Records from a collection
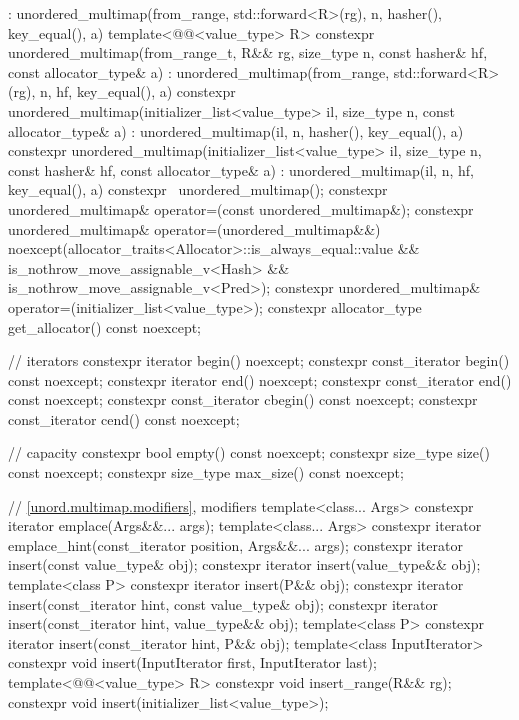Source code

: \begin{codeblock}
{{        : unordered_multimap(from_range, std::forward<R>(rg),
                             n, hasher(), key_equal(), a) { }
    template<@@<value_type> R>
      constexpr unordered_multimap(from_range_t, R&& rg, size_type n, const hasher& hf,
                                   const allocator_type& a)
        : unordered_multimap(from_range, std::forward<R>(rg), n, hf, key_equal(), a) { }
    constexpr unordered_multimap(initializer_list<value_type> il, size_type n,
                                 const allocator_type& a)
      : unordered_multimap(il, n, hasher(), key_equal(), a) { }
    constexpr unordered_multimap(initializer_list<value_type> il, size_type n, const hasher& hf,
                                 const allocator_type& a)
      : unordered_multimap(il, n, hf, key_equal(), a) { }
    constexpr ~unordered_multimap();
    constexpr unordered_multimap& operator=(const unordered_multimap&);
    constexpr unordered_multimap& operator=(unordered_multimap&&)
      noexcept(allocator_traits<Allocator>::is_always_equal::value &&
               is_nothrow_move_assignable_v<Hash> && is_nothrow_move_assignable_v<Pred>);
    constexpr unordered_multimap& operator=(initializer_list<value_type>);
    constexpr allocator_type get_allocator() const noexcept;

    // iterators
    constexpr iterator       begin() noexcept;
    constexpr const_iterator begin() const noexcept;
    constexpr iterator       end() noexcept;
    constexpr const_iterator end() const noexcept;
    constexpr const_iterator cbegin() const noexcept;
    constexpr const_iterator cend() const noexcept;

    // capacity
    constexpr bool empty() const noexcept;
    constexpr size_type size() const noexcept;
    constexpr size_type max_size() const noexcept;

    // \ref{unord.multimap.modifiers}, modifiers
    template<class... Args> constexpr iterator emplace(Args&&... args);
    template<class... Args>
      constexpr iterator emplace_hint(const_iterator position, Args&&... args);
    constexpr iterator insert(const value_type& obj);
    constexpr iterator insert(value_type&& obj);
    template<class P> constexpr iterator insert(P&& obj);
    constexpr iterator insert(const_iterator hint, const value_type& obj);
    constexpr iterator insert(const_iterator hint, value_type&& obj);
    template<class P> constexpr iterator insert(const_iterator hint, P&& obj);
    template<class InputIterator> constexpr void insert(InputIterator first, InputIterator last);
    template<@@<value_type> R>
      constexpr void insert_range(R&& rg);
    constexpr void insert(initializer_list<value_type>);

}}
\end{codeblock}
--
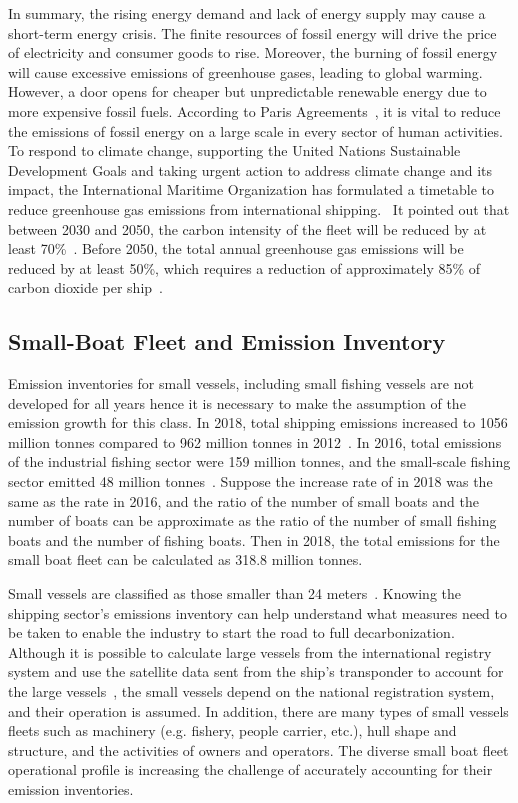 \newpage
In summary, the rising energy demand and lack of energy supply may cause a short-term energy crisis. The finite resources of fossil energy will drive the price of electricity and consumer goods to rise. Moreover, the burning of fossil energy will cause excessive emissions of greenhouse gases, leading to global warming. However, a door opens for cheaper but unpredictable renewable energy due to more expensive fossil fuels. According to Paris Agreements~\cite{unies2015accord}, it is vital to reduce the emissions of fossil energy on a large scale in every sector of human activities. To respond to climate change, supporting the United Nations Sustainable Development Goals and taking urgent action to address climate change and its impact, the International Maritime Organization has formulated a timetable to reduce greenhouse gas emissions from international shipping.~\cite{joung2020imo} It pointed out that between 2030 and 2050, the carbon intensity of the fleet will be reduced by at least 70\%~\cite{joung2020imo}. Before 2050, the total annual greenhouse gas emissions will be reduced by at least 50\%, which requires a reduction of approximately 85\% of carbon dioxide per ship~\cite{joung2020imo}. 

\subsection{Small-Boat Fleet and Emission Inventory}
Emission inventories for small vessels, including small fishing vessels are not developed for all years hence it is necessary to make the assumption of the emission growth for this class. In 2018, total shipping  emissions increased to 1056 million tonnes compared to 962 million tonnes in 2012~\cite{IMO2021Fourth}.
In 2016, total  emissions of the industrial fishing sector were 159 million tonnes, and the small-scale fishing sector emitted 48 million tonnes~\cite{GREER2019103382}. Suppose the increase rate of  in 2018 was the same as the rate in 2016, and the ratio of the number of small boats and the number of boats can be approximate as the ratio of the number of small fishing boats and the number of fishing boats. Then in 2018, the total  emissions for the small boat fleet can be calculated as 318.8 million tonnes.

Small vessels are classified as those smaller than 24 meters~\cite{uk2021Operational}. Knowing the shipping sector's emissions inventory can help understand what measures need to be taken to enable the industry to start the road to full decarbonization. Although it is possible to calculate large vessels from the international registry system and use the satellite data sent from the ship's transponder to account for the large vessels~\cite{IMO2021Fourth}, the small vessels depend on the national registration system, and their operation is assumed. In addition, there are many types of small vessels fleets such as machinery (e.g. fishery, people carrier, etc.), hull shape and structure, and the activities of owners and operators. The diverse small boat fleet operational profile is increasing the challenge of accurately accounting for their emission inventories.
* * *
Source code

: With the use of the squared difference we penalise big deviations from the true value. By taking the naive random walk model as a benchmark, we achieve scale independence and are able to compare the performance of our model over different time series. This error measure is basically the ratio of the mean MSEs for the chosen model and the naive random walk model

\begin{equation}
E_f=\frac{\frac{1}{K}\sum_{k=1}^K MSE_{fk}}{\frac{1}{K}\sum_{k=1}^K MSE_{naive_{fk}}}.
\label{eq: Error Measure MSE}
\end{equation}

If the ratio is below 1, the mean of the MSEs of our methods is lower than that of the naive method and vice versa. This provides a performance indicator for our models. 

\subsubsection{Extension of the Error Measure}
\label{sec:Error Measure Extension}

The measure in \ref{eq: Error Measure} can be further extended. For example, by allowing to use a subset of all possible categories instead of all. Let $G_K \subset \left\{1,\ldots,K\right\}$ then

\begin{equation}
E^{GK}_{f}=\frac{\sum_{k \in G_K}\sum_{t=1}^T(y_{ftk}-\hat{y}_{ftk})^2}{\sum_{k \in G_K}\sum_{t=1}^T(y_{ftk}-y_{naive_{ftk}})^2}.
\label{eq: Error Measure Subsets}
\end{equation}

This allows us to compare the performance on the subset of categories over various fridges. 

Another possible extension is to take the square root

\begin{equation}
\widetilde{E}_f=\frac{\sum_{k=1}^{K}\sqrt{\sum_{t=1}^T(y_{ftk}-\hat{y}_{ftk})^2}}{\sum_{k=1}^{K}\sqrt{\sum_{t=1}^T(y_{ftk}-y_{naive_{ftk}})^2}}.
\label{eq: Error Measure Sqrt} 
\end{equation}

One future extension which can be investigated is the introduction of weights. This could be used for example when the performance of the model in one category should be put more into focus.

- EXERCISE DIRECTIONS
Take the entries above and return only the lines from the one with "template<class... Args> constexpr" to the one with "template<class P> constexpr iterator insert(const_iterator", both included, unchanged.

- TASK SOLUTION
    template<class... Args> constexpr iterator emplace(Args&&... args);
    template<class... Args>
      constexpr iterator emplace_hint(const_iterator position, Args&&... args);
    constexpr iterator insert(const value_type& obj);
    constexpr iterator insert(value_type&& obj);
    template<class P> constexpr iterator insert(P&& obj);
    constexpr iterator insert(const_iterator hint, const value_type& obj);
    constexpr iterator insert(const_iterator hint, value_type&& obj);
    template<class P> constexpr iterator insert(const_iterator hint, P&& obj);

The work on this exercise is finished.